Community Senate should not pass its proposal to toughen the rules against first-time drug offenders, simply because such a rule, as a concerned student wrote on the Senate Lotus Notes discussion, “reeks of fascism.” By enacting these new rules, which would both remove students from campus housing and bring the Greensboro Police Department onto the scene for single drug offences, the Judicial Board attempts only to suppress opposition through fear. Harsh laws cannot change the drug habits of students, just as the toughened alcohol policy has had little, or no effect on the number of drinkers.
However, some action needs to be taken to lessen the rampant, often too public use of drugs on this campus. Those who object to the proposal should keep in mind that we do in fact live in a democracy, where laws that govern the people are specifically in place to protect them.
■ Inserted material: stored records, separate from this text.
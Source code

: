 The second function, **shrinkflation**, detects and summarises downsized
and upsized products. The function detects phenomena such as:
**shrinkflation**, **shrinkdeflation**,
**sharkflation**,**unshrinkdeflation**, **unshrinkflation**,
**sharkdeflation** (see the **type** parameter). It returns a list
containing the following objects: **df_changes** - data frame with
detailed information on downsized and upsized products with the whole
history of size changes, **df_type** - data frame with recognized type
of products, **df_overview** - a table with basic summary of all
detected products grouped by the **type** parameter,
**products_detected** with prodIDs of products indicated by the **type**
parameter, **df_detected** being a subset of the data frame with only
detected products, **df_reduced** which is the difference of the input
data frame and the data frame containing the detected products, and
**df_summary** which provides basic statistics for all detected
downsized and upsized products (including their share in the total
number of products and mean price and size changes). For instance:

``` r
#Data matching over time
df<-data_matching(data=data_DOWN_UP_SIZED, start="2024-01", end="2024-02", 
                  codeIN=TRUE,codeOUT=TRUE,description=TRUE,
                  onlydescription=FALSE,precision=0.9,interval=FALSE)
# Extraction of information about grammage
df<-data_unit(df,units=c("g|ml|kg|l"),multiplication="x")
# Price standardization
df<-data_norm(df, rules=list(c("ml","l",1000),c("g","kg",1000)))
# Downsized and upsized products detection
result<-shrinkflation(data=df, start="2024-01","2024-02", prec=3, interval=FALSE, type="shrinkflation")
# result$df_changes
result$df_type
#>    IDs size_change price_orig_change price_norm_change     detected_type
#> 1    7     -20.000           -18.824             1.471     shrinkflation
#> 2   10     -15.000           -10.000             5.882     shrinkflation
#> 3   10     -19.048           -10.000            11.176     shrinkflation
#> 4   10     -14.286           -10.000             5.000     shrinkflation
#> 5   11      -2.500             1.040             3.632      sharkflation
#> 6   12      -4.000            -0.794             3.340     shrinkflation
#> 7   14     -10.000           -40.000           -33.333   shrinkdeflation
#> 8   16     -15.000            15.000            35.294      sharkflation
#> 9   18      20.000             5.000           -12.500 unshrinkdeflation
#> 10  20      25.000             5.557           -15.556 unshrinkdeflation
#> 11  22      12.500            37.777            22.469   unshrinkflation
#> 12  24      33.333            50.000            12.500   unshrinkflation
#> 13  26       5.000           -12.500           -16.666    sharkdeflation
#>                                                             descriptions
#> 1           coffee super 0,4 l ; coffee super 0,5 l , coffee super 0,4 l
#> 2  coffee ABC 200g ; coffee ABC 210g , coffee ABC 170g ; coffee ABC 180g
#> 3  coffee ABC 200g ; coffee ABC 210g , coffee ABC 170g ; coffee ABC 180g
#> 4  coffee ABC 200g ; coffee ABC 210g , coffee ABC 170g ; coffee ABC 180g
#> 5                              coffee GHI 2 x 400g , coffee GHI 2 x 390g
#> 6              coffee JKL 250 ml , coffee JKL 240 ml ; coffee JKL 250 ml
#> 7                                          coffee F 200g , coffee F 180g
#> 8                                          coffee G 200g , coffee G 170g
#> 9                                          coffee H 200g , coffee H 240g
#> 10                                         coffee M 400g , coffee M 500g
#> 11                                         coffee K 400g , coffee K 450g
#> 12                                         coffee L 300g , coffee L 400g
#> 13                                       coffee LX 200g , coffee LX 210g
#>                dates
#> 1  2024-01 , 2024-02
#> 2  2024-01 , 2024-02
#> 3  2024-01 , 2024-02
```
Drug use is illegal, and to maintain the values by which our nation is governed, we must abide by that fact.
Senate should instead seek to work with students concerned with the matter to reach some middle ground, to reach some rule that mandates drug use become more discreet, or else face enforcement of current campus rules regulating substance abuse. Currently, security guards and RAs turn their head when they witness students using illegal drugs. Drug use cannot be completely curtailed, but a result of decreasing its present overaccessibility would be fewer users and less business for dealers.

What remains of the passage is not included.